Several of the charities on whose behalf the phony letters were sent have also taken issue with Bonner’s claim. Ross wrote in the letter to Congressional investigators looking into the forgeries that, “B&A personally contacted each of the eight organizations that were defrauded.”
But Rick Turner, president of the Albemarle-Charlottesville chapter of the NAACP, “said he has never once heard from Bonner & Associates,” the paper reports. Likewise, the Jefferson Area Board for Aging “never heard from them,” and Bonner did not notify Senior Center Inc. that their group was a target of the forgeries either.
The Hawthorn Group, a Beltway public relations firm retained by the coal industry front group American Coalition for Clean Coal Electricity, hired Bonner & Associates to pressure lawmakers in key districts not to vote for the Waxman-Markey climate and energy legislation which passed the House by a slim margin on June 26th. Bonner’s attorney claimed in the letter to Congressional investigators that a temporary employee forged at least a dozen letters claming to represent opposition to the legislation from senior citizens’, women’s, black and Hispanic groups.
Bonner says that it immediately fired the employee after the fake letters were discovered, although the employee’s identity remains a mystery. “He does exist, but Jack feels it is not appropriate to reveal his identity,” a spokesman for Jack Bonner, the firm’s founder, told the Daily Progress.

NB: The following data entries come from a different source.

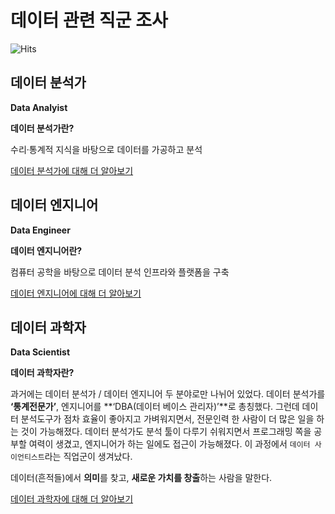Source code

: # 데이터 관련 직군 조사

![Hits](https://hits.seeyoufarm.com/api/count/incr/badge.svg?url=https%3A%2F%2Fgithub.com%2FDataNetworkAnalysis%2FData-Jobs-Research)

## 데이터 분석가

**Data Analyist**

**데이터 분석가란?** 

수리·통계적 지식을 바탕으로 데이터를 가공하고 분석

[데이터 분석가에 대해 더 알아보기](https://www.notion.so/697e6901da7843328c08793d0ca09c0f)


## 데이터 엔지니어

**Data Engineer**

**데이터 엔지니어란?**

컴퓨터 공학을 바탕으로 데이터 분석 인프라와 플랫폼을 구축

[데이터 엔지니어에 대해 더 알아보기](https://www.notion.so/6340189323394ecf9208e014a5eaff8a)


## 데이터 과학자

**Data Scientist**

**데이터 과학자란?**

과거에는 데이터 분석가 / 데이터 엔지니어 두 분야로만 나뉘어 있었다. 데이터 분석가를 **‘통계전문가’**, 엔지니어를 **‘DBA(데이터 베이스 관리자)’**로 총칭했다. 그런데 데이터 분석도구가 점차 효율이 좋아지고 가벼워지면서, 전문인력 한 사람이 더 많은 일을 하는 것이 가능해졌다. 데이터 분석가도 분석 툴이 다루기 쉬워지면서 프로그래밍 쪽을 공부할 여력이 생겼고, 엔지니어가 하는 일에도 접근이 가능해졌다. 이 과정에서 `데이터 사이언티스트`라는 직업군이 생겨났다.

데이터(흔적들)에서 **의미**를 찾고, **새로운 가치를 창출**하는 사람을 말한다.

[데이터 과학자에 대해 더 알아보기](https://www.notion.so/62fb6078a74f476fa102fefd6c182312)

Despite learning of the forgeries days ahead of the critical House vote, Bonner did not reach the three Democratic lawmakers who received the fake letters until long after the vote, and apparently never reached Rep. Perriello or Rep. Christopher Carney. Congress is investigating whether the letter forgery scandal crossed ethical or legal lines. That investigation should be thorough and swift in order to clear the path for honest debate when the Senate returns to deliberate the bill.

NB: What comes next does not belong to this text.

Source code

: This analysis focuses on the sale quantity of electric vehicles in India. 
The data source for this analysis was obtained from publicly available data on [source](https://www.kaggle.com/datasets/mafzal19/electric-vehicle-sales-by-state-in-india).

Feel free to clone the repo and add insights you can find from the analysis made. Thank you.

This latest evidence of insincerity and misinformation adds to a growing heap of scandals plaguing the coal industry’s attempts to weaken action on climate and energy security. Coal pushers have waged an extensive (and expensive) campaign to attack efforts to regulate their global warming emissions and move America away from fossil fuels toward a clean energy future.

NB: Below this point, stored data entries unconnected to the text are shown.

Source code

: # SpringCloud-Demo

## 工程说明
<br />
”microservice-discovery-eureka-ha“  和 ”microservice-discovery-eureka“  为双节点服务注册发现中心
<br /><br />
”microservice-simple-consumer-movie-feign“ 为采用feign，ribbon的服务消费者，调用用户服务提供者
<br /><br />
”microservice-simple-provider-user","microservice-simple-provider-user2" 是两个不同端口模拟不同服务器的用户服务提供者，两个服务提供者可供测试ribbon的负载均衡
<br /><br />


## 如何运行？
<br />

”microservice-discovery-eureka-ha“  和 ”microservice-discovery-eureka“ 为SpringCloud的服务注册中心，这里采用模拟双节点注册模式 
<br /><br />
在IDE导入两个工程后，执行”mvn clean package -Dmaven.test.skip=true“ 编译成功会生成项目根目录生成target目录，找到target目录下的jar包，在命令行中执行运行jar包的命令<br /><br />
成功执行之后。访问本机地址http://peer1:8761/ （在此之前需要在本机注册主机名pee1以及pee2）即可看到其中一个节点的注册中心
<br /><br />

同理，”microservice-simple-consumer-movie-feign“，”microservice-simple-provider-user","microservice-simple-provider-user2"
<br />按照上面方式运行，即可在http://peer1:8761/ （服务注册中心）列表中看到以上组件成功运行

Perhaps realizing that their efforts to paint the industry’s product as “clean coal” are failing, coal front groups have grown increasingly desperate. Joining ACCCE/Hawthorn/Bonner in the category of insincere ‘grassroots’ is FACES, a new coal front group crafted by K Street firm Adfero, ostensibly to show that ‘real people’ support coal. Appalachian Voices discovered last week that pictures of the ‘real people’ featured on the FACES website are all iStock Photo images. Oops.
With scandalous tactics like these, the coal industry’s front groups have marginalized themselves in the important debate on the future of America’s energy and climate security. They have betrayed ‘real people’ with their fake letters, stock photos, and misleading outreach to elderly and veterans’ groups. It is time for Congress to address the loopholes in the Lobby Disclosure Act through which these astroturf groups are able to operate in the dark.